8.8 Which one of the following statements is true?
A 1—3% of close contacts of smear-positive patients will develop the active disease
B Latent TB is diagnosed with positive organisms on culture
C Those with latent TB will require four anti-tuberculous drugs for six months
D Risk of reactivation of latent TB is 25%
E The BCG vaccination should be offered to all university students
Latent TB implies that there are no organisms as there is no active disease and so treatment is with isoniazid for six months or isoniazid and rifampicin for three months. The risk of reactivation is 5—10% and is greatest in the first two years after infection. The BCG vaccination is usually given to babies and young children at high risk, such as immigrants and ethnic minorities. Although there is little evidence that it offers protection to adults, it is often offered to healthcare workers.

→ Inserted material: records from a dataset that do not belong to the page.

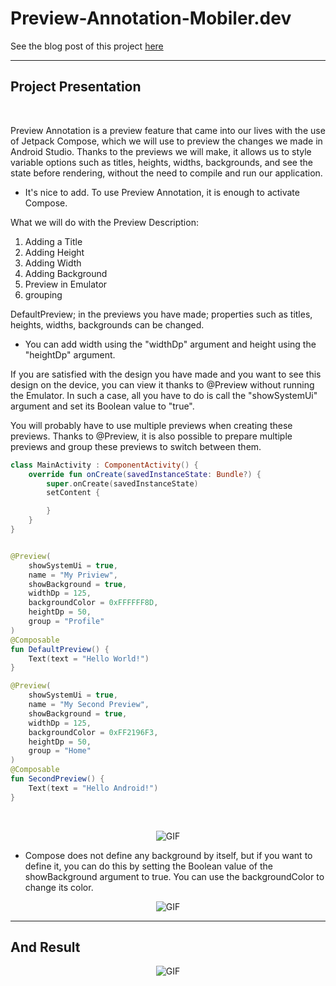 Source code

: # Preview-Annotation-Mobiler.dev

See the blog post of this project [here][0]

-------------

## Project Presentation

<br>

Preview Annotation is a preview feature that came into our lives with the use of Jetpack Compose, which we will use to preview the changes we made in Android Studio.
Thanks to the previews we will make, it allows us to style variable options such as titles, heights, widths, backgrounds, and see the state before rendering, without the need to compile and run our application.

* It's nice to add. To use Preview Annotation, it is enough to activate Compose.

What we will do with the Preview Description:

1)  Adding a Title
2) Adding Height
3) Adding Width
4) Adding Background
5) Preview in Emulator
6) grouping

 DefaultPreview; in the previews you have made; properties such as titles, heights, widths, backgrounds can be changed.
* You can add width using the "widthDp" argument and height using the "heightDp" argument.

If you are satisfied with the design you have made and you want to see this design on the device, you can view it thanks to @Preview without running the Emulator. In such a case, all you have to do is call the "showSystemUi" argument and set its Boolean value to "true".


You will probably have to use multiple previews when creating these previews. Thanks to @Preview, it is also possible to prepare multiple previews and group these previews to switch between them.

```kotlin   
class MainActivity : ComponentActivity() {
    override fun onCreate(savedInstanceState: Bundle?) {
        super.onCreate(savedInstanceState)
        setContent {

        }
    }
}


@Preview(
    showSystemUi = true,
    name = "My Priview",
    showBackground = true,
    widthDp = 125,
    backgroundColor = 0xFFFFFF8D,
    heightDp = 50,
    group = "Profile"
)
@Composable
fun DefaultPreview() {
    Text(text = "Hello World!")
}

@Preview(
    showSystemUi = true,
    name = "My Second Preview",
    showBackground = true,
    widthDp = 125,
    backgroundColor = 0xFF2196F3,
    heightDp = 50,
    group = "Home"
)
@Composable
fun SecondPreview() {
    Text(text = "Hello Android!")
}
```
<br>

<p align="center">
<img src="https://user-images.githubusercontent.com/71982171/175336935-8d699ab5-4d20-4a0d-a6b7-4382aa38a9aa.png" alt="GIF" />
</p>

* Compose does not define any background by itself, but if you want to define it, you can do this by setting the Boolean value of the showBackground argument to true. You can use the backgroundColor to change its color.

<p align="center">
<img src="https://user-images.githubusercontent.com/71982171/175336941-cb96148d-20f9-472a-a90e-d59eb0b2998e.png" alt="GIF" />
</p>




-----------
## And Result
<p align="center">
  <img src="https://user-images.githubusercontent.com/71982171/175336505-feadf096-53d6-42ee-a5e4-b9c67efad68b.png" alt="GIF" />
</p>

[0]: https://www.mobiler.dev/post/jetpack-compose-da-preview-annotation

8.9 Which of the statements regarding opportunistic mycobacteria is true?
A Infections with opportunistic mycobacteria always need treating
B Treatment may be required for up to five years
C The characteristic radiological appearance is ‘tree in bud’
D Opportunistic mycobacteria are highly infectious
E Opportunistic mycobacteria infections should be notified
Opportunistic or atypical mycobacteria affect those with chronic lung disease and those who are immunocompromised and only need to be treated if the patient is symptomatic. Up to two years of treatment may be required. These saprophytes are not infectious and cannot be ‘caught’ and therefore not notifiable.
8.10 Which of the following statements regarding pneumocystis jiroveci (PCP) is true?
A Pneumocystis jiroveci is a parasite
B Pneumocystis jiroveci may be asymptomatic in the immunocompromised patient
C Diagnosis is made after culture of the organism for eight weeks
D Treatment is with macrolide antibiotics for six months
E CXR will show bilateral pleural effusions
PCP is a fungus which affects those who are immunocompromised. Patients can be asymptomatic in the early stages. Diagnosis is made on silver staining or florescent staining but it cannot be cultured. CXR usually shows bilateral ground glass infiltrates. Treatment is with co-trimoxazole or pentamidine.